> **ACTIVITY**
Your answer must contain only the lines from the one containing "- **Search Engine**: Elasticsearch/Solr" through the end of the entries below, reproduced character for character.

==============================

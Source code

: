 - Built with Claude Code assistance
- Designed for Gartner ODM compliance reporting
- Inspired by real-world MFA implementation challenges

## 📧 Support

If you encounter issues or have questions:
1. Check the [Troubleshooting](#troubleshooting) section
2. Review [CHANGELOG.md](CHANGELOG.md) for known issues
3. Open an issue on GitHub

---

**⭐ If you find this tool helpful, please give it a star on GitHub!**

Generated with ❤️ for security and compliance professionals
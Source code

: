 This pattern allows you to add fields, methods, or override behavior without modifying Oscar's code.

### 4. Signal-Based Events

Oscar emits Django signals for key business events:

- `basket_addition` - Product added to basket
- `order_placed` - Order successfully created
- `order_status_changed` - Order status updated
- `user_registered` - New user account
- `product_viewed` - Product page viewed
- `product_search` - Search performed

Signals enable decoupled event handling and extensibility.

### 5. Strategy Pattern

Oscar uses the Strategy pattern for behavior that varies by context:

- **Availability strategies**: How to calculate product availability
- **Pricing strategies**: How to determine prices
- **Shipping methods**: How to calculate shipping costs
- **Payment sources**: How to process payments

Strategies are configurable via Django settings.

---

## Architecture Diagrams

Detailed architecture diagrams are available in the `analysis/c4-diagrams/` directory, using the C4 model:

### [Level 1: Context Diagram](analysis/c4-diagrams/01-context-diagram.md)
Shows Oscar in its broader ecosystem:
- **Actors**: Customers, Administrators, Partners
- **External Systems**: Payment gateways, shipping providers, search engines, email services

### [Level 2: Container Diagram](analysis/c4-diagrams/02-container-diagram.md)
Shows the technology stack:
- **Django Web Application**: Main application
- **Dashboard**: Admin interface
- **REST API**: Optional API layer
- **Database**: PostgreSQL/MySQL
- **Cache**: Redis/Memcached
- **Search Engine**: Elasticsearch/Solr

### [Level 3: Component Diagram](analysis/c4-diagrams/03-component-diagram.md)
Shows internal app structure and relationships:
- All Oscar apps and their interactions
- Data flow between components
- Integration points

==============================

> **WRITTEN ANSWER**
- **Search Engine**: Elasticsearch/Solr

### [Level 3: Component Diagram](analysis/c4-diagrams/03-component-diagram.md)
Shows internal app structure and relationships:
- All Oscar apps and their interactions
- Data flow between components
- Integration points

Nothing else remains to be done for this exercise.